DATA PROVIDED: Begin

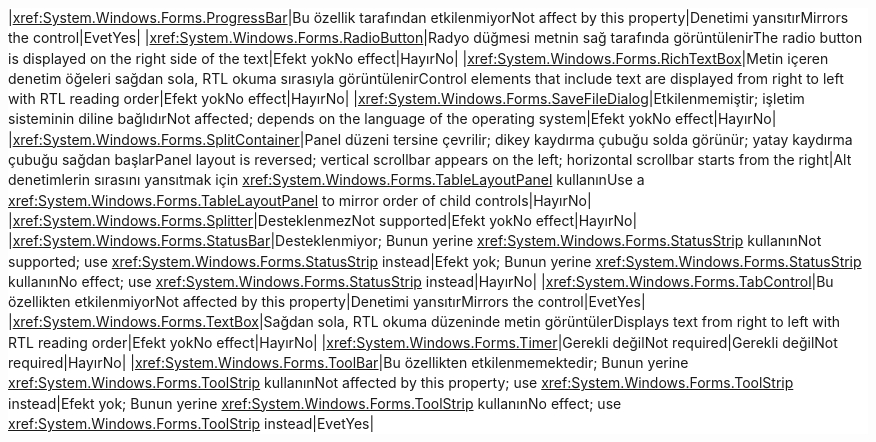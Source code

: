 |<xref:System.Windows.Forms.ProgressBar>|<span data-ttu-id="36116-224">Bu özellik tarafından etkilenmiyor</span><span class="sxs-lookup"><span data-stu-id="36116-224">Not affect by this property</span></span>|<span data-ttu-id="36116-225">Denetimi yansıtır</span><span class="sxs-lookup"><span data-stu-id="36116-225">Mirrors the control</span></span>|<span data-ttu-id="36116-226">Evet</span><span class="sxs-lookup"><span data-stu-id="36116-226">Yes</span></span>|
|<xref:System.Windows.Forms.RadioButton>|<span data-ttu-id="36116-227">Radyo düğmesi metnin sağ tarafında görüntülenir</span><span class="sxs-lookup"><span data-stu-id="36116-227">The radio button is displayed on the right side of the text</span></span>|<span data-ttu-id="36116-228">Efekt yok</span><span class="sxs-lookup"><span data-stu-id="36116-228">No effect</span></span>|<span data-ttu-id="36116-229">Hayır</span><span class="sxs-lookup"><span data-stu-id="36116-229">No</span></span>|
|<xref:System.Windows.Forms.RichTextBox>|<span data-ttu-id="36116-230">Metin içeren denetim öğeleri sağdan sola, RTL okuma sırasıyla görüntülenir</span><span class="sxs-lookup"><span data-stu-id="36116-230">Control elements that include text are displayed from right to left with RTL reading order</span></span>|<span data-ttu-id="36116-231">Efekt yok</span><span class="sxs-lookup"><span data-stu-id="36116-231">No effect</span></span>|<span data-ttu-id="36116-232">Hayır</span><span class="sxs-lookup"><span data-stu-id="36116-232">No</span></span>|
|<xref:System.Windows.Forms.SaveFileDialog>|<span data-ttu-id="36116-233">Etkilenmemiştir; işletim sisteminin diline bağlıdır</span><span class="sxs-lookup"><span data-stu-id="36116-233">Not affected; depends on the language of the operating system</span></span>|<span data-ttu-id="36116-234">Efekt yok</span><span class="sxs-lookup"><span data-stu-id="36116-234">No effect</span></span>|<span data-ttu-id="36116-235">Hayır</span><span class="sxs-lookup"><span data-stu-id="36116-235">No</span></span>|
|<xref:System.Windows.Forms.SplitContainer>|<span data-ttu-id="36116-236">Panel düzeni tersine çevrilir; dikey kaydırma çubuğu solda görünür; yatay kaydırma çubuğu sağdan başlar</span><span class="sxs-lookup"><span data-stu-id="36116-236">Panel layout is reversed; vertical scrollbar appears on the left; horizontal scrollbar starts from the right</span></span>|<span data-ttu-id="36116-237">Alt denetimlerin sırasını yansıtmak için <xref:System.Windows.Forms.TableLayoutPanel> kullanın</span><span class="sxs-lookup"><span data-stu-id="36116-237">Use a <xref:System.Windows.Forms.TableLayoutPanel> to mirror order of child controls</span></span>|<span data-ttu-id="36116-238">Hayır</span><span class="sxs-lookup"><span data-stu-id="36116-238">No</span></span>|
|<xref:System.Windows.Forms.Splitter>|<span data-ttu-id="36116-239">Desteklenmez</span><span class="sxs-lookup"><span data-stu-id="36116-239">Not supported</span></span>|<span data-ttu-id="36116-240">Efekt yok</span><span class="sxs-lookup"><span data-stu-id="36116-240">No effect</span></span>|<span data-ttu-id="36116-241">Hayır</span><span class="sxs-lookup"><span data-stu-id="36116-241">No</span></span>|
|<xref:System.Windows.Forms.StatusBar>|<span data-ttu-id="36116-242">Desteklenmiyor; Bunun yerine <xref:System.Windows.Forms.StatusStrip> kullanın</span><span class="sxs-lookup"><span data-stu-id="36116-242">Not supported; use <xref:System.Windows.Forms.StatusStrip> instead</span></span>|<span data-ttu-id="36116-243">Efekt yok; Bunun yerine <xref:System.Windows.Forms.StatusStrip> kullanın</span><span class="sxs-lookup"><span data-stu-id="36116-243">No effect; use <xref:System.Windows.Forms.StatusStrip> instead</span></span>|<span data-ttu-id="36116-244">Hayır</span><span class="sxs-lookup"><span data-stu-id="36116-244">No</span></span>|
|<xref:System.Windows.Forms.TabControl>|<span data-ttu-id="36116-245">Bu özellikten etkilenmiyor</span><span class="sxs-lookup"><span data-stu-id="36116-245">Not affected by this property</span></span>|<span data-ttu-id="36116-246">Denetimi yansıtır</span><span class="sxs-lookup"><span data-stu-id="36116-246">Mirrors the control</span></span>|<span data-ttu-id="36116-247">Evet</span><span class="sxs-lookup"><span data-stu-id="36116-247">Yes</span></span>|
|<xref:System.Windows.Forms.TextBox>|<span data-ttu-id="36116-248">Sağdan sola, RTL okuma düzeninde metin görüntüler</span><span class="sxs-lookup"><span data-stu-id="36116-248">Displays text from right to left with RTL reading order</span></span>|<span data-ttu-id="36116-249">Efekt yok</span><span class="sxs-lookup"><span data-stu-id="36116-249">No effect</span></span>|<span data-ttu-id="36116-250">Hayır</span><span class="sxs-lookup"><span data-stu-id="36116-250">No</span></span>|
|<xref:System.Windows.Forms.Timer>|<span data-ttu-id="36116-251">Gerekli değil</span><span class="sxs-lookup"><span data-stu-id="36116-251">Not required</span></span>|<span data-ttu-id="36116-252">Gerekli değil</span><span class="sxs-lookup"><span data-stu-id="36116-252">Not required</span></span>|<span data-ttu-id="36116-253">Hayır</span><span class="sxs-lookup"><span data-stu-id="36116-253">No</span></span>|
|<xref:System.Windows.Forms.ToolBar>|<span data-ttu-id="36116-254">Bu özellikten etkilenmemektedir; Bunun yerine <xref:System.Windows.Forms.ToolStrip> kullanın</span><span class="sxs-lookup"><span data-stu-id="36116-254">Not affected by this property; use <xref:System.Windows.Forms.ToolStrip> instead</span></span>|<span data-ttu-id="36116-255">Efekt yok; Bunun yerine <xref:System.Windows.Forms.ToolStrip> kullanın</span><span class="sxs-lookup"><span data-stu-id="36116-255">No effect; use <xref:System.Windows.Forms.ToolStrip> instead</span></span>|<span data-ttu-id="36116-256">Evet</span><span class="sxs-lookup"><span data-stu-id="36116-256">Yes</span></span>|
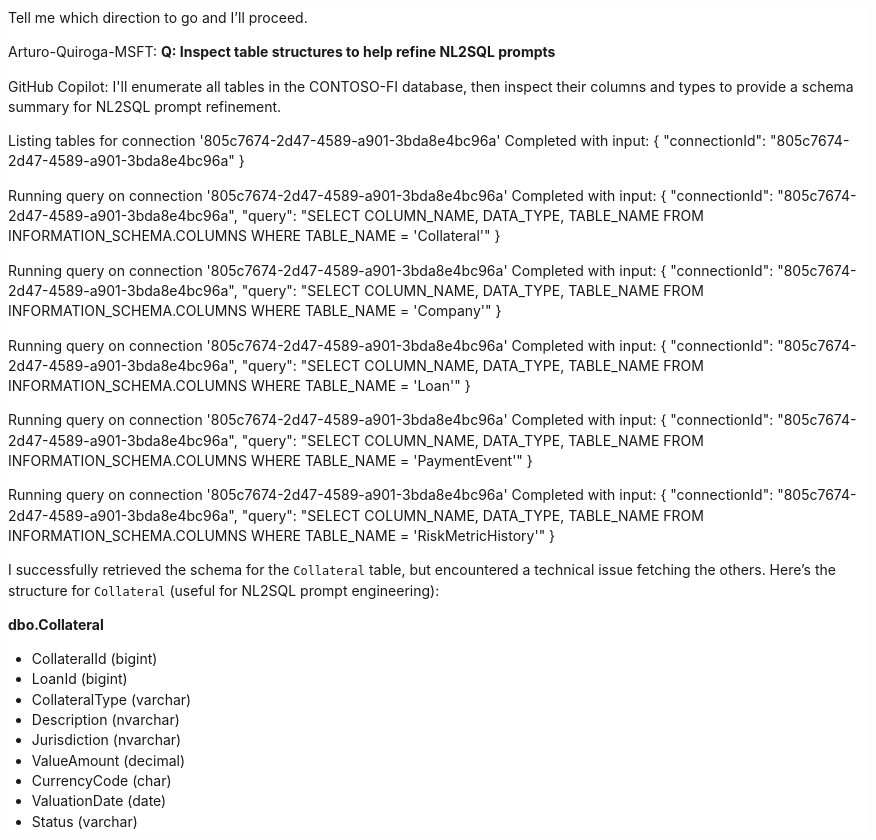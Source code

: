 Tell me which direction to go and I’ll proceed.

Arturo-Quiroga-MSFT: **Q: Inspect table structures to help refine NL2SQL prompts**

GitHub Copilot: I'll enumerate all tables in the CONTOSO-FI database, then inspect their columns and types to provide a schema summary for NL2SQL prompt refinement. 

Listing tables for connection '805c7674-2d47-4589-a901-3bda8e4bc96a'
Completed with input: {
  "connectionId": "805c7674-2d47-4589-a901-3bda8e4bc96a"
}

Running query on connection '805c7674-2d47-4589-a901-3bda8e4bc96a'
Completed with input: {
  "connectionId": "805c7674-2d47-4589-a901-3bda8e4bc96a",
  "query": "SELECT COLUMN_NAME, DATA_TYPE, TABLE_NAME FROM INFORMATION_SCHEMA.COLUMNS WHERE TABLE_NAME = 'Collateral'"
}

Running query on connection '805c7674-2d47-4589-a901-3bda8e4bc96a'
Completed with input: {
  "connectionId": "805c7674-2d47-4589-a901-3bda8e4bc96a",
  "query": "SELECT COLUMN_NAME, DATA_TYPE, TABLE_NAME FROM INFORMATION_SCHEMA.COLUMNS WHERE TABLE_NAME = 'Company'"
}

Running query on connection '805c7674-2d47-4589-a901-3bda8e4bc96a'
Completed with input: {
  "connectionId": "805c7674-2d47-4589-a901-3bda8e4bc96a",
  "query": "SELECT COLUMN_NAME, DATA_TYPE, TABLE_NAME FROM INFORMATION_SCHEMA.COLUMNS WHERE TABLE_NAME = 'Loan'"
}

Running query on connection '805c7674-2d47-4589-a901-3bda8e4bc96a'
Completed with input: {
  "connectionId": "805c7674-2d47-4589-a901-3bda8e4bc96a",
  "query": "SELECT COLUMN_NAME, DATA_TYPE, TABLE_NAME FROM INFORMATION_SCHEMA.COLUMNS WHERE TABLE_NAME = 'PaymentEvent'"
}

Running query on connection '805c7674-2d47-4589-a901-3bda8e4bc96a'
Completed with input: {
  "connectionId": "805c7674-2d47-4589-a901-3bda8e4bc96a",
  "query": "SELECT COLUMN_NAME, DATA_TYPE, TABLE_NAME FROM INFORMATION_SCHEMA.COLUMNS WHERE TABLE_NAME = 'RiskMetricHistory'"
}

I successfully retrieved the schema for the `Collateral` table, but encountered a technical issue fetching the others. Here’s the structure for `Collateral` (useful for NL2SQL prompt engineering):

**dbo.Collateral**
- CollateralId (bigint)
- LoanId (bigint)
- CollateralType (varchar)
- Description (nvarchar)
- Jurisdiction (nvarchar)
- ValueAmount (decimal)
- CurrencyCode (char)
- ValuationDate (date)
- Status (varchar)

DATA PROVIDED: End

- _WHAT TO PRODUCE_
Return the lines of the records that include the string "SELECT".

- _WRITTEN SOLUTION_
  "query": "SELECT COLUMN_NAME, DATA_TYPE, TABLE_NAME FROM INFORMATION_SCHEMA.COLUMNS WHERE TABLE_NAME = 'Collateral'"
  "query": "SELECT COLUMN_NAME, DATA_TYPE, TABLE_NAME FROM INFORMATION_SCHEMA.COLUMNS WHERE TABLE_NAME = 'Company'"
  "query": "SELECT COLUMN_NAME, DATA_TYPE, TABLE_NAME FROM INFORMATION_SCHEMA.COLUMNS WHERE TABLE_NAME = 'Loan'"
  "query": "SELECT COLUMN_NAME, DATA_TYPE, TABLE_NAME FROM INFORMATION_SCHEMA.COLUMNS WHERE TABLE_NAME = 'PaymentEvent'"
  "query": "SELECT COLUMN_NAME, DATA_TYPE, TABLE_NAME FROM INFORMATION_SCHEMA.COLUMNS WHERE TABLE_NAME = 'RiskMetricHistory'"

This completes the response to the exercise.